= What the exercise asks =
From the first entry to the last, copy each one exactly.

-----

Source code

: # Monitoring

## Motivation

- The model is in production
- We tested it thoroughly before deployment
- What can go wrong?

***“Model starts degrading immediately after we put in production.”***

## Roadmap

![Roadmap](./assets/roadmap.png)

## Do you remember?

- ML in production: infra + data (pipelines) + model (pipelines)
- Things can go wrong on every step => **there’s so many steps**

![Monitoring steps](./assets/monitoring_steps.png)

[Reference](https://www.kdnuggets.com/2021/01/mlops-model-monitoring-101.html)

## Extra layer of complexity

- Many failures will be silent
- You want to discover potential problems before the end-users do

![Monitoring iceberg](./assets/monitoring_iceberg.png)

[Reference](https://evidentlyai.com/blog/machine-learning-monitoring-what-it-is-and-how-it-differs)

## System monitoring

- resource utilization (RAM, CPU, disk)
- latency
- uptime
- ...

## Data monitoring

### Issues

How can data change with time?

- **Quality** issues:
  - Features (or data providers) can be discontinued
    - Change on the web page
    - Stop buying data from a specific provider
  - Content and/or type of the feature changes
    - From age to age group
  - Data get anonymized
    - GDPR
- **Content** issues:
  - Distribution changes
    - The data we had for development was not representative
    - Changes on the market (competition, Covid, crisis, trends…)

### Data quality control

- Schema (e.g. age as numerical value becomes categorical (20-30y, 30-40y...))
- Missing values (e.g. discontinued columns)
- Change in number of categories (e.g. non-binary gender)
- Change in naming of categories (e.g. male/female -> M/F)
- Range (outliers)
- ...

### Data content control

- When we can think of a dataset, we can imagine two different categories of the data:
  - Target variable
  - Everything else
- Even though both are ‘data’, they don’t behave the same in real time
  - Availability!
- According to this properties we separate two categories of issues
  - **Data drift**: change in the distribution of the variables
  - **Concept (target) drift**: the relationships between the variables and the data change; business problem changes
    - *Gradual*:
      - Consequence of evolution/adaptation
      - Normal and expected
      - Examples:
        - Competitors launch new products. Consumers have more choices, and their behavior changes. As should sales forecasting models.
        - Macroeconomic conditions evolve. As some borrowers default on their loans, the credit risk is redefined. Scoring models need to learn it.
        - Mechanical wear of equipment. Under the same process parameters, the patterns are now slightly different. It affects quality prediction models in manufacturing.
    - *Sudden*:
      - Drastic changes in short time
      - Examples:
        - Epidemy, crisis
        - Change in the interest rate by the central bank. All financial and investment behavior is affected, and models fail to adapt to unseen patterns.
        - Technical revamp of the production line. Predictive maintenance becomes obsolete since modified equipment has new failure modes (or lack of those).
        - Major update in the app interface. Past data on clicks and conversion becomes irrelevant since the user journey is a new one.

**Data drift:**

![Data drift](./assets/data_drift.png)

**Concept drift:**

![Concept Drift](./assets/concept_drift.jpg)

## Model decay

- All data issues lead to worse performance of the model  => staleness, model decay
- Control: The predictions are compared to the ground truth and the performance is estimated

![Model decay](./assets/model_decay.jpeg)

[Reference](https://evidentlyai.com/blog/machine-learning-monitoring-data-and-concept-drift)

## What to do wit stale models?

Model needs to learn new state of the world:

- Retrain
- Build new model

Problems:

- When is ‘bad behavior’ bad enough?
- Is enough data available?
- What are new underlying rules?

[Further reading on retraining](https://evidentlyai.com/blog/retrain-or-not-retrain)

-----

= Solved problem =
Source code

: # Monitoring

## Motivation

- The model is in production
- We tested it thoroughly before deployment
- What can go wrong?

***“Model starts degrading immediately after we put in production.”***

## Roadmap

![Roadmap](./assets/roadmap.png)

## Do you remember?

- ML in production: infra + data (pipelines) + model (pipelines)
- Things can go wrong on every step => **there’s so many steps**

![Monitoring steps](./assets/monitoring_steps.png)

[Reference](https://www.kdnuggets.com/2021/01/mlops-model-monitoring-101.html)

## Extra layer of complexity

- Many failures will be silent
- You want to discover potential problems before the end-users do

![Monitoring iceberg](./assets/monitoring_iceberg.png)

[Reference](https://evidentlyai.com/blog/machine-learning-monitoring-what-it-is-and-how-it-differs)

## System monitoring

- resource utilization (RAM, CPU, disk)
- latency
- uptime
- ...

## Data monitoring

### Issues

How can data change with time?

- **Quality** issues:
  - Features (or data providers) can be discontinued
    - Change on the web page
    - Stop buying data from a specific provider
  - Content and/or type of the feature changes
    - From age to age group
  - Data get anonymized
    - GDPR
- **Content** issues:
  - Distribution changes
    - The data we had for development was not representative
    - Changes on the market (competition, Covid, crisis, trends…)

### Data quality control

- Schema (e.g. age as numerical value becomes categorical (20-30y, 30-40y...))
- Missing values (e.g. discontinued columns)
- Change in number of categories (e.g. non-binary gender)
- Change in naming of categories (e.g. male/female -> M/F)
- Range (outliers)
- ...

### Data content control

- When we can think of a dataset, we can imagine two different categories of the data:
  - Target variable
  - Everything else
- Even though both are ‘data’, they don’t behave the same in real time
  - Availability!
- According to this properties we separate two categories of issues
  - **Data drift**: change in the distribution of the variables
  - **Concept (target) drift**: the relationships between the variables and the data change; business problem changes
    - *Gradual*:
      - Consequence of evolution/adaptation
      - Normal and expected
      - Examples:
        - Competitors launch new products. Consumers have more choices, and their behavior changes. As should sales forecasting models.
        - Macroeconomic conditions evolve. As some borrowers default on their loans, the credit risk is redefined. Scoring models need to learn it.
        - Mechanical wear of equipment. Under the same process parameters, the patterns are now slightly different. It affects quality prediction models in manufacturing.
    - *Sudden*:
      - Drastic changes in short time
      - Examples:
        - Epidemy, crisis
        - Change in the interest rate by the central bank. All financial and investment behavior is affected, and models fail to adapt to unseen patterns.
        - Technical revamp of the production line. Predictive maintenance becomes obsolete since modified equipment has new failure modes (or lack of those).
        - Major update in the app interface. Past data on clicks and conversion becomes irrelevant since the user journey is a new one.

**Data drift:**

![Data drift](./assets/data_drift.png)

**Concept drift:**

![Concept Drift](./assets/concept_drift.jpg)

## Model decay

- All data issues lead to worse performance of the model  => staleness, model decay
- Control: The predictions are compared to the ground truth and the performance is estimated

![Model decay](./assets/model_decay.jpeg)

[Reference](https://evidentlyai.com/blog/machine-learning-monitoring-data-and-concept-drift)

## What to do wit stale models?

Model needs to learn new state of the world:

- Retrain
- Build new model

Problems:

- When is ‘bad behavior’ bad enough?
- Is enough data available?
- What are new underlying rules?

[Further reading on retraining](https://evidentlyai.com/blog/retrain-or-not-retrain)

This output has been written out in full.